==== Source data ====
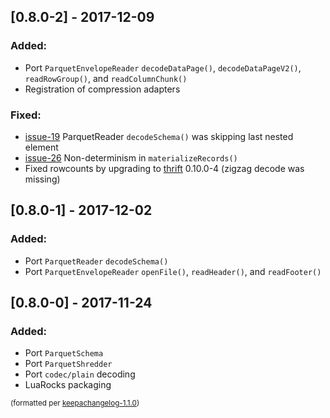 ## [0.8.0-2] - 2017-12-09
### Added:
- Port `ParquetEnvelopeReader` `decodeDataPage()`, `decodeDataPageV2()`, `readRowGroup()`, and `readColumnChunk()`
- Registration of compression adapters

### Fixed:
- [issue-19](https://github.com/BixData/lua-parquet/issues/19) ParquetReader `decodeSchema()` was skipping last nested element
- [issue-26](https://github.com/BixData/lua-parquet/issues/26) Non-determinism in `materializeRecords()`
- Fixed rowcounts by upgrading to [thrift](https://github.com/BixData/lua-thrift) 0.10.0-4 (zigzag decode was missing)

## [0.8.0-1] - 2017-12-02
### Added:
- Port `ParquetReader` `decodeSchema()`
- Port `ParquetEnvelopeReader` `openFile()`, `readHeader()`, and `readFooter()`

## [0.8.0-0] - 2017-11-24
### Added:
- Port `ParquetSchema`
- Port `ParquetShredder`
- Port `codec/plain` decoding
- LuaRocks packaging

<small>(formatted per [keepachangelog-1.1.0](http://keepachangelog.com/en/1.0.0/))</small>
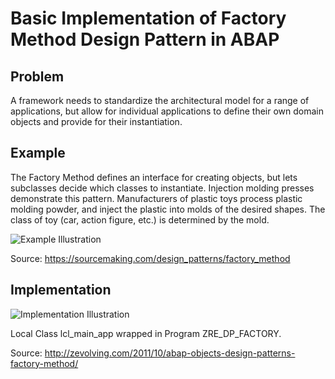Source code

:# Basic Implementation of Factory Method Design Pattern in ABAP

## Problem 
A framework needs to standardize the architectural model for a range of applications, but allow for individual applications to define their own domain objects and provide for their instantiation.

## Example
The Factory Method defines an interface for creating objects, but lets subclasses decide which classes to instantiate. Injection molding presses demonstrate this pattern. Manufacturers of plastic toys process plastic molding powder, and inject the plastic into molds of the desired shapes. The class of toy (car, action figure, etc.) is determined by the mold.

![Example Illustration](https://sourcemaking.com/files/v2/content/patterns/Factory_Method_example1.png?id=d0c67568bc4fde15d494)


Source: https://sourcemaking.com/design_patterns/factory_method




## Implementation
![Implementation Illustration](http://1.bp.blogspot.com/-2odI30dMMow/TqVVWtnvhqI/AAAAAAAAAGY/zpMiVXJTNZA/s1600/factory_uml.png)

Local Class lcl_main_app wrapped in Program ZRE_DP_FACTORY.


Source: http://zevolving.com/2011/10/abap-objects-design-patterns-factory-method/
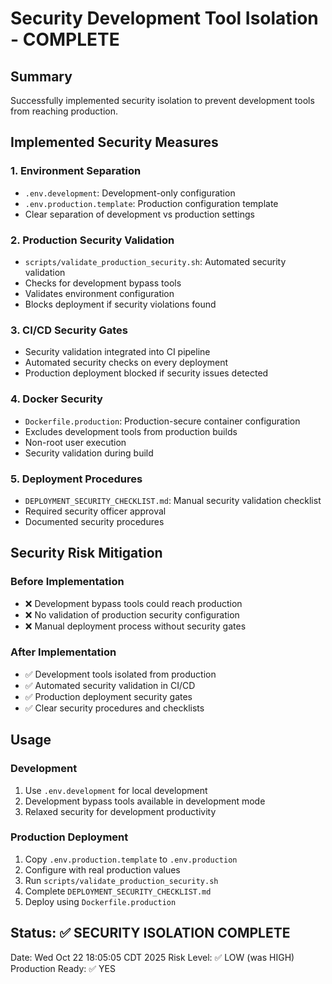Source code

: # Security Development Tool Isolation - COMPLETE

## Summary
Successfully implemented security isolation to prevent development tools from reaching production.

## Implemented Security Measures

### 1. Environment Separation
- `.env.development`: Development-only configuration
- `.env.production.template`: Production configuration template
- Clear separation of development vs production settings

### 2. Production Security Validation
- `scripts/validate_production_security.sh`: Automated security validation
- Checks for development bypass tools
- Validates environment configuration
- Blocks deployment if security violations found

### 3. CI/CD Security Gates
- Security validation integrated into CI pipeline
- Automated security checks on every deployment
- Production deployment blocked if security issues detected

### 4. Docker Security
- `Dockerfile.production`: Production-secure container configuration
- Excludes development tools from production builds
- Non-root user execution
- Security validation during build

### 5. Deployment Procedures
- `DEPLOYMENT_SECURITY_CHECKLIST.md`: Manual security validation checklist
- Required security officer approval
- Documented security procedures

## Security Risk Mitigation

### Before Implementation
- ❌ Development bypass tools could reach production
- ❌ No validation of production security configuration
- ❌ Manual deployment process without security gates

### After Implementation  
- ✅ Development tools isolated from production
- ✅ Automated security validation in CI/CD
- ✅ Production deployment security gates
- ✅ Clear security procedures and checklists

## Usage

### Development
1. Use `.env.development` for local development
2. Development bypass tools available in development mode
3. Relaxed security for development productivity

### Production Deployment
1. Copy `.env.production.template` to `.env.production`
2. Configure with real production values
3. Run `scripts/validate_production_security.sh`
4. Complete `DEPLOYMENT_SECURITY_CHECKLIST.md`
5. Deploy using `Dockerfile.production`

## Status: ✅ SECURITY ISOLATION COMPLETE

Date: Wed Oct 22 18:05:05 CDT 2025
Risk Level: ✅ LOW (was HIGH)
Production Ready: ✅ YES
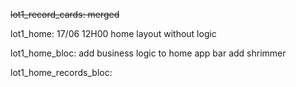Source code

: ~~lot1_record_cards: merged~~

lot1_home: 17/06 12H00
home layout without logic

lot1_home_bloc:
add business logic to home app bar
add shrimmer

lot1_home_records_bloc:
====
Exercise goal
Please output exactly the lines between the one holding "- Security validation during build" and the one holding "- ❌ Development" in the records above, inclusive, and nothing more.

Your solution
- Security validation during build

### 5. Deployment Procedures
- `DEPLOYMENT_SECURITY_CHECKLIST.md`: Manual security validation checklist
- Required security officer approval
- Documented security procedures

## Security Risk Mitigation

### Before Implementation
- ❌ Development bypass tools could reach production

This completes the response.